→ **Problem details**
Given these entries, repeat exactly the lines starting with the one that has "Phân phối dữ" and going on through the one that has "less. Then I", both included, but none of the pictures.

Material for this exercise: Begin

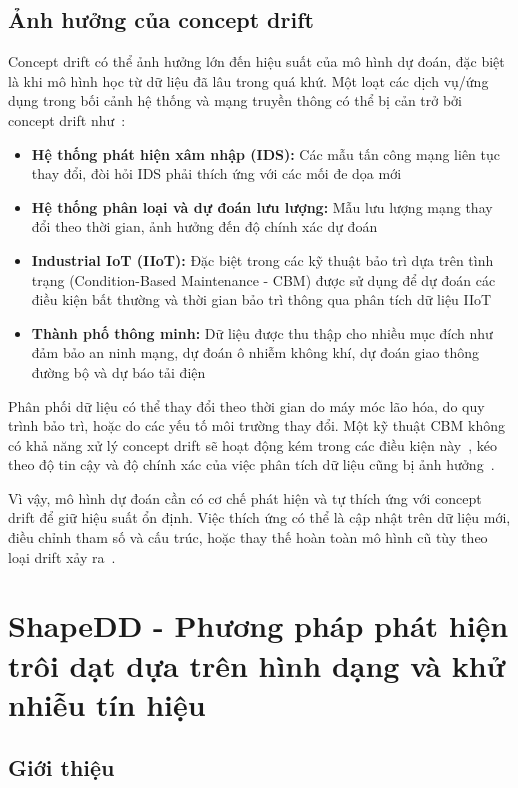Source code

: \subsection{Ảnh hưởng của concept drift}
Concept drift có thể ảnh hưởng lớn đến hiệu suất của mô hình dự đoán, đặc biệt là khi mô hình học từ dữ liệu đã lâu trong quá khứ.
Một loạt các dịch vụ/ứng dụng trong bối cảnh hệ thống và mạng truyền thông có thể bị cản trở bởi concept drift như~\cite{ramakrishnan2014enabling}:

\begin{itemize}
	\item \textbf{Hệ thống phát hiện xâm nhập (IDS):} Các mẫu tấn công mạng liên tục thay đổi, đòi hỏi IDS phải thích ứng với các mối đe dọa mới
	\item \textbf{Hệ thống phân loại và dự đoán lưu lượng:} Mẫu lưu lượng mạng thay đổi theo thời gian, ảnh hưởng đến độ chính xác dự đoán
	\item \textbf{Industrial IoT (IIoT):} Đặc biệt trong các kỹ thuật bảo trì dựa trên tình trạng (Condition-Based Maintenance - CBM) được sử dụng để dự đoán các điều kiện bất thường và thời gian bảo trì thông qua phân tích dữ liệu IIoT~\cite{jourdan2021machine}
	\item \textbf{Thành phố thông minh:} Dữ liệu được thu thập cho nhiều mục đích như đảm bảo an ninh mạng, dự đoán ô nhiễm không khí, dự đoán giao thông đường bộ và dự báo tải điện
\end{itemize}

Phân phối dữ liệu có thể thay đổi theo thời gian do máy móc lão hóa, do quy trình bảo trì, hoặc do các yếu tố môi trường thay đổi. Một kỹ thuật CBM không có khả năng xử lý concept drift sẽ hoạt động kém trong các điều kiện này~\cite{jourdan2021machine}, kéo theo độ tin cậy và độ chính xác của việc phân tích dữ liệu cũng bị ảnh hưởng~\cite{tripathi2021ensuring}.

Vì vậy, mô hình dự đoán cần có cơ chế phát hiện và tự thích ứng với concept drift để giữ hiệu suất ổn định. Việc thích ứng có thể là cập nhật trên dữ liệu mới, điều chỉnh tham số và cấu trúc, hoặc thay thế hoàn toàn mô hình cũ tùy theo loại drift xảy ra~\cite{gama2014survey, lu2018learning}.

\section{ShapeDD - Phương pháp phát hiện trôi dạt dựa trên hình dạng và khử nhiễu tín hiệu}

\subsection{Giới thiệu}

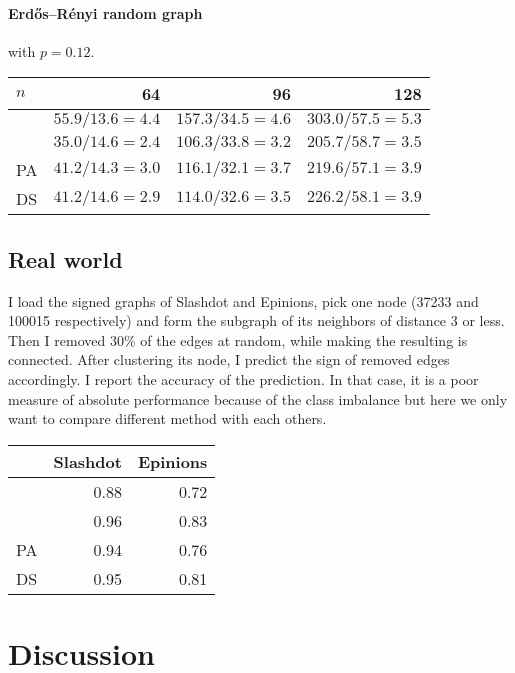 \paragraph{Erdős–Rényi random graph} \autocites{Gilbert1959}{ErdosRG59} with
$p=0.12$.

\begin{center}
	\begin{tabular}{lrrr}
		\toprule
		$n$      & 64              & 96               & 128 \\
		\midrule
		\pot{} & $55.9/13.6=4.4$ & $157.3/34.5=4.6$ & $303.0/57.5=5.3$ \\
		\pat{} & $35.0/14.6=2.4$ & $106.3/33.8=3.2$ & $205.7/58.7=3.5$ \\
		PA     & $41.2/14.3=3.0$ & $116.1/32.1=3.7$ & $219.6/57.1=3.9$ \\
		DS     & $41.2/14.6=2.9$ & $114.0/32.6=3.5$ & $226.2/58.1=3.9$ \\
		\bottomrule
	\end{tabular}
\end{center}

\subsection{Real world}
\label{sub:real_world}

I load the signed graphs of Slashdot and Epinions, pick one node (37233 and
100015 respectively) and form the subgraph of its neighbors of distance 3 or
less. Then I removed 30\% of the edges at random, while making the resulting
is connected. After clustering its node, I predict the sign of removed edges
accordingly. I report the accuracy of the prediction. In that case, it is a
poor measure of absolute performance because of the class imbalance but here
we only want to compare different method with each others.

\begin{center}
	\begin{tabular}{lrr}
		\toprule
		& Slashdot & Epinions \\
		\midrule
		\pot{} & 0.88 &	0.72	\\
		\pat{} & 0.96 &	0.83	\\
		PA     & 0.94 &	0.76	\\
		DS     & 0.95 &	0.81	\\
		\bottomrule
	\end{tabular}
\end{center}

\section{Discussion}

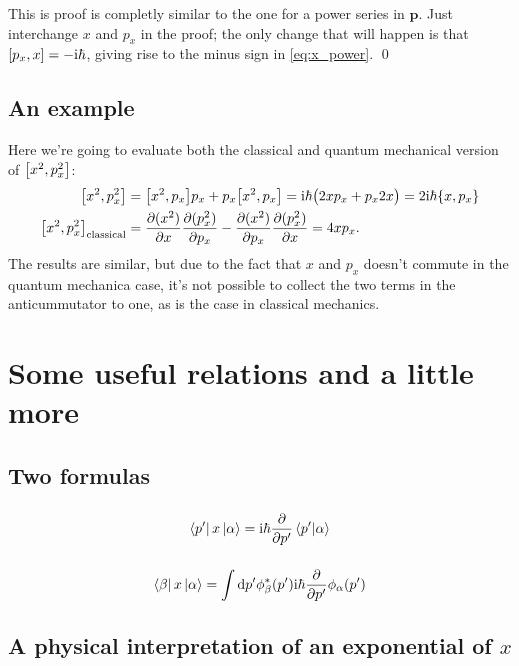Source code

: \documentclass[11pt,letter, swedish, english
]{article}
\begin{document}
This is proof is completly similar to the one for a power series in
$\mathbf{p}$. Just interchange $x$ and $p_x$ in the proof; the only
change that will happen is that $\comm{p_x}{x}=-\ii\hbar$, giving rise
to the minus sign in \eqref{eq:x_power}.
\qed

\subsection{An example}
Here we're going to evaluate both the classical and quantum mechanical
version of $\comm{x^2}{p_x^2}$:
\begin{equation}
\begin{aligned}
\comm{x^2}{p_x^2} &= \comm{x^2}{p_x}p_x + p_x\comm{x^2}{p_x} 
= \ii\hbar \big( 2xp_x+p_x2x \big) = 2\ii\hbar\acomm{x}{p_x}\\
\comm{x^2}{p_x^2}_\text{classical} 
&= \pdv{(x^2)}{x}\pdv{(p_x^2)}{p_x} - \pdv{(x^2)}{p_x}\pdv{(p_x^2)}{x}
= 4xp_x.
\end{aligned}
\end{equation}
The results are similar, but due to the fact that $x$ and $p_x$
doesn't commute in the quantum mechanica case, it's not possible to
collect the two terms in the anticummutator to one, as is the case in
classical mechanics.



\section{Some useful relations and a little more}

\subsection{Two formulas}

\subsubsection{}
\begin{equation}
\bra{p'}x\ket{\alpha} = \mathrm{i}\hbar \pdv{p'} \braket{p'}{\alpha}
\end{equation}

\subsubsection{}
\begin{equation}
\bra{\beta}x\ket{\alpha} = \int \rd{p'} \phi^*_\beta(p')\ii\hbar \pdv{p'} \phi_\alpha(p')
\end{equation}



\subsection{A physical interpretation of an exponential of $x$}
\end{document}
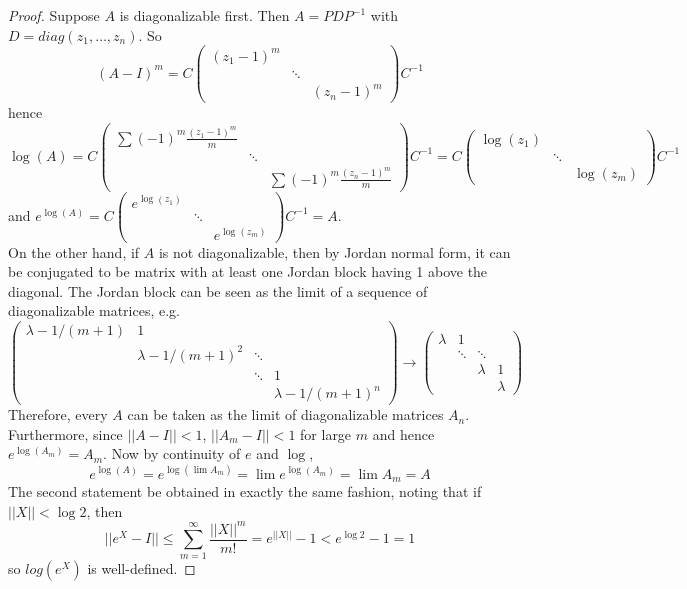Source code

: \documentclass[11pt]{book}
\begin{document}
\begin{proof}
Suppose $A$ is diagonalizable first. Then $A = PDP^{-1}$ with $D = diag(z_1, \dots, z_n)$. So
$$(A-I)^m = C \left( \begin{array}{ccc}
(z_1-1)^m &  &  \\
 & \ddots &  \\
& & (z_n - 1)^m \end{array} \right)C^{-1}$$
hence
$$\log(A) = C \left( \begin{array}{ccc}
\sum (-1)^m \frac{(z_1-1)^m}{m} &  &  \\
 & \ddots &  \\
& & \sum (-1)^m \frac{(z_n - 1)^m}{m} \end{array} \right)C^{-1} = C \left( \begin{array}{ccc}
\log(z_1)  &  \\
 & \ddots &  \\
& & \log(z_m) \end{array} \right)C^{-1}$$
and $e^{\log(A)} = C \left( \begin{array}{ccc}
e^{\log(z_1)}  &  \\
 & \ddots &  \\
& & e^{\log(z_m)} \end{array} \right)C^{-1} = A$.\\
On the other hand, if $A$ is not diagonalizable, then by Jordan normal form, it can be conjugated to be matrix with at least one Jordan block having 1 above the diagonal. The Jordan block can be seen as the limit of a sequence of diagonalizable matrices, e.g.
$$\left( \begin{array}{cccc}
\lambda - 1/(m+1)  & 1 & &  \\
 & \lambda - 1/(m+1)^2 & \ddots & \\
& & \ddots & 1\\
&&& \lambda - 1/(m+1)^n \end{array} \right) \to  \left( \begin{array}{cccc}
\lambda  & 1 & &  \\
 & \ddots & \ddots & \\
& & \lambda & 1\\
&&& \lambda \end{array} \right)$$
Therefore, every $A$ can be taken as the limit of diagonalizable matrices $A_n$. Furthermore, since $||A-I||< 1$, $||A_m - I||<1$ for large $m$ and hence $e^{\log(A_m)} = A_m$. Now by continuity of $e$ and $\log$,
$$e^{\log(A)} = e^{\log(\lim A_m)} = \lim e^{\log(A_m)}  = \lim A_m = A$$
The second statement be obtained in exactly the same fashion, noting that if $||X|| < \log 2$, then
$$||e^X - I|| \leq \sum_{m = 1}^{\infty}\frac{||X||^m}{m!} = e^{||X||} - 1 < e^{\log 2} - 1 = 1$$
so $log(e^X)$ is well-defined.
\end{proof}
\end{document}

Material for this exercise: End

→ **Written answer**
Phân phối dữ liệu có thể thay đổi theo thời gian do máy móc lão hóa, do quy trình bảo trì, hoặc do các yếu tố môi trường thay đổi. Một kỹ thuật CBM không có khả năng xử lý concept drift sẽ hoạt động kém trong các điều kiện này~\cite{jourdan2021machine}, kéo theo độ tin cậy và độ chính xác của việc phân tích dữ liệu cũng bị ảnh hưởng~\cite{tripathi2021ensuring}.

Vì vậy, mô hình dự đoán cần có cơ chế phát hiện và tự thích ứng với concept drift để giữ hiệu suất ổn định. Việc thích ứng có thể là cập nhật trên dữ liệu mới, điều chỉnh tham số và cấu trúc, hoặc thay thế hoàn toàn mô hình cũ tùy theo loại drift xảy ra~\cite{gama2014survey, lu2018learning}.

\section{ShapeDD - Phương pháp phát hiện trôi dạt dựa trên hình dạng và khử nhiễu tín hiệu}

\subsection{Giới thiệu}

 \paragraph{Erdős–Rényi random graph} \autocites{Gilbert1959}{ErdosRG59} with
$p=0.12$.

\begin{center}
	\begin{tabular}{lrrr}
		\toprule
		$n$      & 64              & 96               & 128 \\
		\midrule
		\pot{} & $55.9/13.6=4.4$ & $157.3/34.5=4.6$ & $303.0/57.5=5.3$ \\
		\pat{} & $35.0/14.6=2.4$ & $106.3/33.8=3.2$ & $205.7/58.7=3.5$ \\
		PA     & $41.2/14.3=3.0$ & $116.1/32.1=3.7$ & $219.6/57.1=3.9$ \\
		DS     & $41.2/14.6=2.9$ & $114.0/32.6=3.5$ & $226.2/58.1=3.9$ \\
		\bottomrule
	\end{tabular}
\end{center}

\subsection{Real world}
\label{sub:real_world}

I load the signed graphs of Slashdot and Epinions, pick one node (37233 and
100015 respectively) and form the subgraph of its neighbors of distance 3 or
less. Then I removed 30\% of the edges at random, while making the resulting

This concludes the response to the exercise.